Vivemos atormentados em busca de algo que devia estar mas não esta e nem sabemos o que seja. Juntos somos uma multidão escura que grita desesperada, lutando para sobreviver ao sonho impossível de ser feliz. E somos sempre derrotados. Na derrota vencemos o sonho e vivemos nossas realidades, percebendo que felicidade é consequência e não objetivo.
Cogitava enquanto algo penetrava minhas veias e meu cérebro, me apagando.

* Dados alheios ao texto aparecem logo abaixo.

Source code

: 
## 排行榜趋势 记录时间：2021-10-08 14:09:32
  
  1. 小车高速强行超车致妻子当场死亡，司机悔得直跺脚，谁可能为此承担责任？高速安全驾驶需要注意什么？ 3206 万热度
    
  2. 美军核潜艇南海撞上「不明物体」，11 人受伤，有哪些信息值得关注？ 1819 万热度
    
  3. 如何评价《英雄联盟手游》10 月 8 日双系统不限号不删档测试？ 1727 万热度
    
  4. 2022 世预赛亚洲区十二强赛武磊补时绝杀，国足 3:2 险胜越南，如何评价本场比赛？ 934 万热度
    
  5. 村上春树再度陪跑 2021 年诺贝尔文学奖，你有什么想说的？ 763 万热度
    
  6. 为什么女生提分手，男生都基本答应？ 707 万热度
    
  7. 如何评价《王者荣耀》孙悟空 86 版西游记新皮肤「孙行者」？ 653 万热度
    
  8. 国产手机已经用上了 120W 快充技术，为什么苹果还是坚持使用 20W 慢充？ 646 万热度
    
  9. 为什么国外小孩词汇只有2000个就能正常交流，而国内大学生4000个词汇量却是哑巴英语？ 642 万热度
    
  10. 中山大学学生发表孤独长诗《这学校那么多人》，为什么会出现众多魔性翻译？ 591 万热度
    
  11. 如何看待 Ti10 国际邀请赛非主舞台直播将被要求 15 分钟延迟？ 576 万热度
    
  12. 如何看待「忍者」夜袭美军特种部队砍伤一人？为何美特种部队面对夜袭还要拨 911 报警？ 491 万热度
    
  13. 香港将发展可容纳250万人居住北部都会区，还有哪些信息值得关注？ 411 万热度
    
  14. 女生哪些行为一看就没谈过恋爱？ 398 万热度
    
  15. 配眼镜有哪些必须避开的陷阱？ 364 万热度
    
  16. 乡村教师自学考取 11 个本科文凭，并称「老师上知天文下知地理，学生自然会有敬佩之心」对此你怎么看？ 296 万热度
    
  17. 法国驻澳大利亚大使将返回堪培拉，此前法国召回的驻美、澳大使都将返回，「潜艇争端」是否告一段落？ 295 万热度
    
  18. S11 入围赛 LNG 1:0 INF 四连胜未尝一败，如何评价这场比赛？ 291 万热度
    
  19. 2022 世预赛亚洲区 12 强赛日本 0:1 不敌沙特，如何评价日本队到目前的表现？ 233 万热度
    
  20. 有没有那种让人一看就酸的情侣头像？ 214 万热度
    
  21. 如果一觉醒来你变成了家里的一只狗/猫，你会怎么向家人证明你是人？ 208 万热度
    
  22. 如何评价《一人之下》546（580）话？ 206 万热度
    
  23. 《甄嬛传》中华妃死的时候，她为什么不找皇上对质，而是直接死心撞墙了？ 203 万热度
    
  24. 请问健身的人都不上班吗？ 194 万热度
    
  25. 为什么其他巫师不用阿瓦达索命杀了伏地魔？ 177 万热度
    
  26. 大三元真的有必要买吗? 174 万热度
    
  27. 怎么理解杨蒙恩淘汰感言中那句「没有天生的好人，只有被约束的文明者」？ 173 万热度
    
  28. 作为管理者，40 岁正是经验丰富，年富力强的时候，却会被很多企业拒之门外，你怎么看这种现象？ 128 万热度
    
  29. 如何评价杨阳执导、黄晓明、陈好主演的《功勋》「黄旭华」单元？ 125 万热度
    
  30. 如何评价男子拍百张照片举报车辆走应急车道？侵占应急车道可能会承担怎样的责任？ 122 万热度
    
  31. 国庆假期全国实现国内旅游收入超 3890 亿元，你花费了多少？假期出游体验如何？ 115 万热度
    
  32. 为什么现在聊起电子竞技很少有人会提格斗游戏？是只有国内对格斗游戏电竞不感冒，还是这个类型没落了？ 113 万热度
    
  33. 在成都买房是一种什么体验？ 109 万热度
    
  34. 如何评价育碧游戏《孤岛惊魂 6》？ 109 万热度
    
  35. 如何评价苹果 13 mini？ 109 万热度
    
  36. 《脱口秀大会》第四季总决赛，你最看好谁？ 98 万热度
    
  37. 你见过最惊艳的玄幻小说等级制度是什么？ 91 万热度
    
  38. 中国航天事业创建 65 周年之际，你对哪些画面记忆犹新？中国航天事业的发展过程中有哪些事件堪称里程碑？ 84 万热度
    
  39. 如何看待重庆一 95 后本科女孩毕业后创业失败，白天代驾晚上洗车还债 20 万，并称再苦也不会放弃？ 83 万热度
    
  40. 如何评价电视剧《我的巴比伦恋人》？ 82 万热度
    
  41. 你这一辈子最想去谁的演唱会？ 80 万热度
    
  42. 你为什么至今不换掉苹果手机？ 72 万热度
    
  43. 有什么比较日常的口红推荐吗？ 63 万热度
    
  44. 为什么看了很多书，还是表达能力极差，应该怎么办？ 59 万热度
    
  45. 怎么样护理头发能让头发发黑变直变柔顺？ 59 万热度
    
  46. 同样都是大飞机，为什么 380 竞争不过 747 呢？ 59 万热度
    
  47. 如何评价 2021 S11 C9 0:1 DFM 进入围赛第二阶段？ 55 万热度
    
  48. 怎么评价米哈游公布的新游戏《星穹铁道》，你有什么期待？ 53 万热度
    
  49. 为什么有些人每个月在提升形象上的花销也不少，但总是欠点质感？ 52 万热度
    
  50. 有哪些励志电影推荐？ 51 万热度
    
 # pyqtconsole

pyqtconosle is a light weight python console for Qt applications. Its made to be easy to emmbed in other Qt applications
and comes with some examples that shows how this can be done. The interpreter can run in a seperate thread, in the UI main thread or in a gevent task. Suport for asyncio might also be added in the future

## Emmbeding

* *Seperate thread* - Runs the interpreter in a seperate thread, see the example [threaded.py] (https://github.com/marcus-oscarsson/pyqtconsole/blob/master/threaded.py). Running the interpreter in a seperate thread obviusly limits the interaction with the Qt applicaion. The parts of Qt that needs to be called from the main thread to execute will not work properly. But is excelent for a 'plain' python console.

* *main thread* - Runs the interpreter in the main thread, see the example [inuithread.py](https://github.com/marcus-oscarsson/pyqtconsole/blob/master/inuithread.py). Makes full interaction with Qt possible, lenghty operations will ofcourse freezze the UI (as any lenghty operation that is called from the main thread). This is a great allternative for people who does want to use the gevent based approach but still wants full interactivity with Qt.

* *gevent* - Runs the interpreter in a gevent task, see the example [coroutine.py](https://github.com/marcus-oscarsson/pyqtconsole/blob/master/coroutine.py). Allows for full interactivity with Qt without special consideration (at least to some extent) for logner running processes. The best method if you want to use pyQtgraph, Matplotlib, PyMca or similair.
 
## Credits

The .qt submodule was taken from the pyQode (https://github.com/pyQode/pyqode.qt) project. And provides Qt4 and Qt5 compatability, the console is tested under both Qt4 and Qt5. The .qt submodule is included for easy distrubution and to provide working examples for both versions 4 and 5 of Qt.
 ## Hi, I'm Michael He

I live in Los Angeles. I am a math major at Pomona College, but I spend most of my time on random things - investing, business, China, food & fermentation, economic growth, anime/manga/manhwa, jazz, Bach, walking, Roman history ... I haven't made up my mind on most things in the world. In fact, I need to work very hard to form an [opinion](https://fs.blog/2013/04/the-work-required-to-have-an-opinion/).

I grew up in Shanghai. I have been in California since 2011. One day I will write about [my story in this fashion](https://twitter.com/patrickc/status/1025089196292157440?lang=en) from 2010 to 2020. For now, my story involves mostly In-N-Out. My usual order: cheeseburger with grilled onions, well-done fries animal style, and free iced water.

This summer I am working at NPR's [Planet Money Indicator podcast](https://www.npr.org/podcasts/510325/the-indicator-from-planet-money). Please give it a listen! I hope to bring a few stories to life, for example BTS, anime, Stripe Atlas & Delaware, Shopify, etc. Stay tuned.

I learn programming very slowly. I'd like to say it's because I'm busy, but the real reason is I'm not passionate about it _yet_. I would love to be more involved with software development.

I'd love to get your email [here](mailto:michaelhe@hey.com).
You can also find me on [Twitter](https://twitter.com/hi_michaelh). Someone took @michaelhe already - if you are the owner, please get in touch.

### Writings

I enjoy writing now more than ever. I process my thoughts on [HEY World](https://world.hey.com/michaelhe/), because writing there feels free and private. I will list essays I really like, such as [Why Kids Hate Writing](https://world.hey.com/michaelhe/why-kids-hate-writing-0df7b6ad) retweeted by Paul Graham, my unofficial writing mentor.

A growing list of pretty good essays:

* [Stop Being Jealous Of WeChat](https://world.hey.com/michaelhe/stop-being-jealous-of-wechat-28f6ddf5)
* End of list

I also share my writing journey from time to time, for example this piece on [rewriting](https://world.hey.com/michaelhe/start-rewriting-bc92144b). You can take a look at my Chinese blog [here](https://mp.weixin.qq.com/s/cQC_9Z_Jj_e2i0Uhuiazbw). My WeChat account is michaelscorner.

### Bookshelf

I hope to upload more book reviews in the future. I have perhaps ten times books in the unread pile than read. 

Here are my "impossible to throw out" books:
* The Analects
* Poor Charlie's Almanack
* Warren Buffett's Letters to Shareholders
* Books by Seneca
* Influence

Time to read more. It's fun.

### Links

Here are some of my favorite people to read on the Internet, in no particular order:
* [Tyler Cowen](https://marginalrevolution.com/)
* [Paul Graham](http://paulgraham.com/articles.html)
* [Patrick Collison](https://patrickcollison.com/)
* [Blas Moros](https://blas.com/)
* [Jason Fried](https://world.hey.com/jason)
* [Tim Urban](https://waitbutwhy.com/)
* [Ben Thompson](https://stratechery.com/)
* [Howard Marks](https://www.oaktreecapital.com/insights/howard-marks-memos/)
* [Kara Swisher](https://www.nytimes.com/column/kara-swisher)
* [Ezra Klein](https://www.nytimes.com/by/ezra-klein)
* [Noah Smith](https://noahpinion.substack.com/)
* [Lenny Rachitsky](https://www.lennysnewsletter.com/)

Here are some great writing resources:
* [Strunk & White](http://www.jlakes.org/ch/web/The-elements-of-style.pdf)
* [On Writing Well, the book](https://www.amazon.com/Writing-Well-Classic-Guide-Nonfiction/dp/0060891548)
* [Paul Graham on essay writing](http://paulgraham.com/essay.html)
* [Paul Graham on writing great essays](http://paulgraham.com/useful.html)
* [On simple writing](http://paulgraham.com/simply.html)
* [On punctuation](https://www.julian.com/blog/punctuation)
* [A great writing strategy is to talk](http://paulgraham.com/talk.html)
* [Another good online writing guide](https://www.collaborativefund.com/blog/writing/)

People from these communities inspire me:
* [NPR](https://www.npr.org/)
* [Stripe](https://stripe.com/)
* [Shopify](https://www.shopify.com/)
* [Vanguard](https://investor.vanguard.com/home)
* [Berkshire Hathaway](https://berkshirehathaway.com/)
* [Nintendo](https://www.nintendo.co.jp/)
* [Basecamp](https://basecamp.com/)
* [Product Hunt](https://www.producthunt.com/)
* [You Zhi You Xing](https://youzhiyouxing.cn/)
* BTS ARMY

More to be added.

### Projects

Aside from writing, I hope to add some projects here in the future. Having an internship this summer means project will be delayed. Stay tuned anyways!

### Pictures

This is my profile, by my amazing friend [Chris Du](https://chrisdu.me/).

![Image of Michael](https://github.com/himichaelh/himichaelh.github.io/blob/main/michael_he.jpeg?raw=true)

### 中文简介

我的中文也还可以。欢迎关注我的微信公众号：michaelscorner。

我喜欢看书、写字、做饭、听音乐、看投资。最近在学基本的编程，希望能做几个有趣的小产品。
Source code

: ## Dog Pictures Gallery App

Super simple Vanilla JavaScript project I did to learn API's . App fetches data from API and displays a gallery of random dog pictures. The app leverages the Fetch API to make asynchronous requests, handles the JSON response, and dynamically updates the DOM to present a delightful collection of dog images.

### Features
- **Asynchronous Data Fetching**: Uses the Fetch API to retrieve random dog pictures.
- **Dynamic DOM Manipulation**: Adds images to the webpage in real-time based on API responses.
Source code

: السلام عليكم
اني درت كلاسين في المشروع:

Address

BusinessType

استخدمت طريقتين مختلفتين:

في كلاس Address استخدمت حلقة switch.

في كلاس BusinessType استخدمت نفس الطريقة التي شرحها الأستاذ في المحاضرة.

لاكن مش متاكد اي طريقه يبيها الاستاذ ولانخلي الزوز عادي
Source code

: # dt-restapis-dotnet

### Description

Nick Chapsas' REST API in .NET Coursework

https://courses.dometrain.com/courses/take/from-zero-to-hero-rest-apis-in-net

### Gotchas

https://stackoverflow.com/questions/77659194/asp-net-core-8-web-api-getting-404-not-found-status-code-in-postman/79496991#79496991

Um "quik" e eu estava na UTI no outro dia. 24 horas longe da vida, do corpo, de mim mesmo, sem alma. As tripas ardiam, agora algo pisava em cima. A cada movimento, sua dor. Fui rodeado por enfermeiras que me informaram que eu acordava da cirurgia. O médico disse que fora uma boa operação, sem ser excelente. Cogitei por dentro sobre a diferença entre "boa" e "excelente". No que isso me prejudicava, quanto mais isso ia doer. Mas parecia tudo tranquilo, rotina para todos que me cercavam, como mais uma fornada de pão na padaria.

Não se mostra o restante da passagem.